Going Indirect on UE3

The following is a simple algorithm that I used to change UE3’s renderer to use indirect rendering, and draw a large number of instanced meshes in a single batched draw. It requires DX11 feature set.

The key motivations were

Support long draw distances and higher draw calls
Reduce CPU time spent on rendering, which for the most part runs on a single thread
Minimal artist intervention - it just works!

Overview

At map build time, go through all the placed assets in the level and create an aggregate InstancedDrawBatch structure which contains instancing info and indirect args buffer (to be populated later). This is serialized out and saved with the level data.
At map load time, load all the generated draw batches for the level.
At runtime, launch a culling task per draw batch every frame. This performs frustum culling, occlusion culling (using HZB), projected bounds size culling, etc. The instance info for all instances that pass culling are copied over to another buffer which will be used during draw submission. The indirect args buffer is populated at the same time.
Submit the indirect args buffer generated for each batch using DrawIndexedInstancedIndirect()

Batch Resources

InstancedDrawBatch is an aggregate struct that holds all the information required to cull and render an instance group. The following is a concise and simplified C++ representation.

struct InstancedDrawBatch
{
	FVertexBuffer vb;               // Vertex buffer shared by all instances in batch
	FIndexBuffer ib;                // Index buffer shared by all instances in the batch
	FIndexBuffer ib_pos;            // Simplified IB with degenerate verts removed 
	FTypedBuffer vcolor;            // Appended vert color data for every instance in the batch
	FStructuredBuffer inst_buff;    // Data unique to each instance - transforms, vcolor index, etc.
	FStructuredBuffer inst_buff_draw;// Same as above but filled out after culling. *Not Serialized*
	FConstantBuffer cbuffer;        // Constant data for the batch
	FMaterial mat;                  // Material used by each instance - uniform for entire batch
	FLightingData light_info;       // Atlassed lightmaps, shadowmaps, etc for the batch
	FStructuredBuffer args_buff;    // DrawIndirect args filled out after culling. *Not Serialized*
	size_t num_instances;           // Number of instances in the draw batch
};

The structured buffer for inst_buff has the following data.
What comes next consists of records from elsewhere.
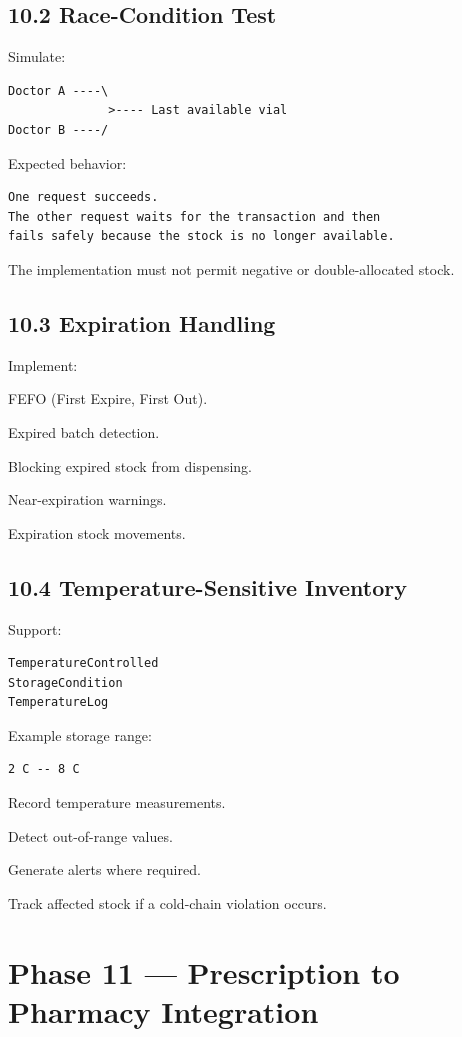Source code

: \documentclass[11pt,a4paper]{article}
\newcommand{\task}[1]{\item[$\square$] #1}
\begin{document}
\subsection{10.2 Race-Condition Test}

Simulate:

\begin{lstlisting}
Doctor A ----\
              >---- Last available vial
Doctor B ----/
\end{lstlisting}

Expected behavior:

\begin{lstlisting}
One request succeeds.
The other request waits for the transaction and then
fails safely because the stock is no longer available.
\end{lstlisting}

The implementation must not permit negative or double-allocated stock.

\subsection{10.3 Expiration Handling}

Implement:

\task{FEFO (First Expire, First Out).}
\task{Expired batch detection.}
\task{Blocking expired stock from dispensing.}
\task{Near-expiration warnings.}
\task{Expiration stock movements.}

\subsection{10.4 Temperature-Sensitive Inventory}

Support:

\begin{lstlisting}
TemperatureControlled
StorageCondition
TemperatureLog
\end{lstlisting}

Example storage range:

\begin{lstlisting}
2 C -- 8 C
\end{lstlisting}

\task{Record temperature measurements.}
\task{Detect out-of-range values.}
\task{Generate alerts where required.}
\task{Track affected stock if a cold-chain violation occurs.}

\section{Phase 11 --- Prescription to Pharmacy Integration}
\end{document}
It contains data unique to each instance in the batch.

struct InstanceData
{
	matrix3x3 local_to_world;           // Local-to-world transform
	vector4 lightmap_coord_scale_bias;  // Lightmap atlas transform
	vector4	wind_direction_and_speed;   // Wind parameters. GPU-simulation. *Not Serialized*
	float draw_distance;                // For distance culling
	unint32_t vert_color_index;         // Index into InstanceColorBuffer 
	uint32_t vert_lighting_index;       // Index into vertex lighting typed buffers
};

cbuffer holds data that is shared by all instances in the batch

struct ConstantData
{
	vector3 bounds_origin;
	float3 bounds_radius;
	float3 bounds_extent;
	size_t num_instances;
	size_t num_verts_per_instance;
};

At render time, SV_InstanceID and SV_VertexID are used to retrieve the above information in a vertex shader. Since SV_InstanceID can only be input into the first active shader in the pipeline, it is passed as an attribute (without interpolation) to the pixel shader. That way the pixel shader can access the instancing data as well. See example below.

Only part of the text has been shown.